This sounds more like "a recipe for disappointment" thread than anything else.
Post #15- "Here's the difference between a smaller sensor and a larger sensor "...

"Recipe for disappointment" Rush out, purchase an expensive camera because "it's good for sports and wildlife"- which it is. Then jump into a safari with very little practice or time to learn the camera and put it thru the paces - i.e. using it in a similar manner to which you will be using it during the safari. In the Army, there used to be a saying about "practice like you fight, fight like you practice" - meaning here- if you expect to be taking pictures like "this" or "that"- then that is how you should practice and get better- is by practicing it in advance. Anything short of that- is a recipe for disappointment. Simple..

So, if you are planning to go to take some pics of your kids on stage- without flash- and you go to the park - mid-day to practice beforehand ... Not gonna help much. Planning on a night out on the town - in NYC- shooting pictures of your remote inside the house- probably is not going to help.
The 7D - it's going to take time to master- and the best way to master it - is to practice what you want to be prepared for- beforehand.
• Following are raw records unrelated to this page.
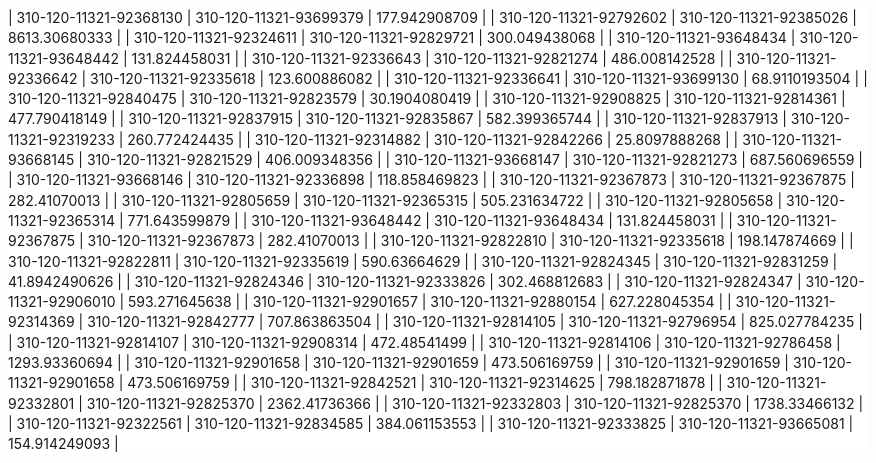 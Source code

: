 | 310-120-11321-92368130 | 310-120-11321-93699379 | 177.942908709 |
| 310-120-11321-92792602 | 310-120-11321-92385026 | 8613.30680333 |
| 310-120-11321-92324611 | 310-120-11321-92829721 | 300.049438068 |
| 310-120-11321-93648434 | 310-120-11321-93648442 | 131.824458031 |
| 310-120-11321-92336643 | 310-120-11321-92821274 | 486.008142528 |
| 310-120-11321-92336642 | 310-120-11321-92335618 | 123.600886082 |
| 310-120-11321-92336641 | 310-120-11321-93699130 | 68.9110193504 |
| 310-120-11321-92840475 | 310-120-11321-92823579 | 30.1904080419 |
| 310-120-11321-92908825 | 310-120-11321-92814361 | 477.790418149 |
| 310-120-11321-92837915 | 310-120-11321-92835867 | 582.399365744 |
| 310-120-11321-92837913 | 310-120-11321-92319233 | 260.772424435 |
| 310-120-11321-92314882 | 310-120-11321-92842266 | 25.8097888268 |
| 310-120-11321-93668145 | 310-120-11321-92821529 | 406.009348356 |
| 310-120-11321-93668147 | 310-120-11321-92821273 | 687.560696559 |
| 310-120-11321-93668146 | 310-120-11321-92336898 | 118.858469823 |
| 310-120-11321-92367873 | 310-120-11321-92367875 | 282.41070013 |
| 310-120-11321-92805659 | 310-120-11321-92365315 | 505.231634722 |
| 310-120-11321-92805658 | 310-120-11321-92365314 | 771.643599879 |
| 310-120-11321-93648442 | 310-120-11321-93648434 | 131.824458031 |
| 310-120-11321-92367875 | 310-120-11321-92367873 | 282.41070013 |
| 310-120-11321-92822810 | 310-120-11321-92335618 | 198.147874669 |
| 310-120-11321-92822811 | 310-120-11321-92335619 | 590.63664629 |
| 310-120-11321-92824345 | 310-120-11321-92831259 | 41.8942490626 |
| 310-120-11321-92824346 | 310-120-11321-92333826 | 302.468812683 |
| 310-120-11321-92824347 | 310-120-11321-92906010 | 593.271645638 |
| 310-120-11321-92901657 | 310-120-11321-92880154 | 627.228045354 |
| 310-120-11321-92314369 | 310-120-11321-92842777 | 707.863863504 |
| 310-120-11321-92814105 | 310-120-11321-92796954 | 825.027784235 |
| 310-120-11321-92814107 | 310-120-11321-92908314 | 472.48541499 |
| 310-120-11321-92814106 | 310-120-11321-92786458 | 1293.93360694 |
| 310-120-11321-92901658 | 310-120-11321-92901659 | 473.506169759 |
| 310-120-11321-92901659 | 310-120-11321-92901658 | 473.506169759 |
| 310-120-11321-92842521 | 310-120-11321-92314625 | 798.182871878 |
| 310-120-11321-92332801 | 310-120-11321-92825370 | 2362.41736366 |
| 310-120-11321-92332803 | 310-120-11321-92825370 | 1738.33466132 |
| 310-120-11321-92322561 | 310-120-11321-92834585 | 384.061153553 |
| 310-120-11321-92333825 | 310-120-11321-93665081 | 154.914249093 |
Don't worry- we've been there beforehand- all of us- where we thought we knew what we needed to know- and got there- and found out we didn't.


EOS 5D III, EOS 7D,EOS Rebel T4i, Canon 70-200 f/2.8 IS II, Canon 24-105L, Canon 18-135 IS STM, 1.4x TC III, 2.0x TC III, Σ 50mm f/1.4, Σ 17-50 OS, Σ 70-200 OS, Σ 50-500 OS, Σ 1.4x TC, Σ 2.0x TC, 580EXII(3), Canon SX-40, Canon S100
Fond memories: Rebel T1i, Canon 18-55 IS, Canon 55-250 IS, 18-135 IS (Given to a good home)...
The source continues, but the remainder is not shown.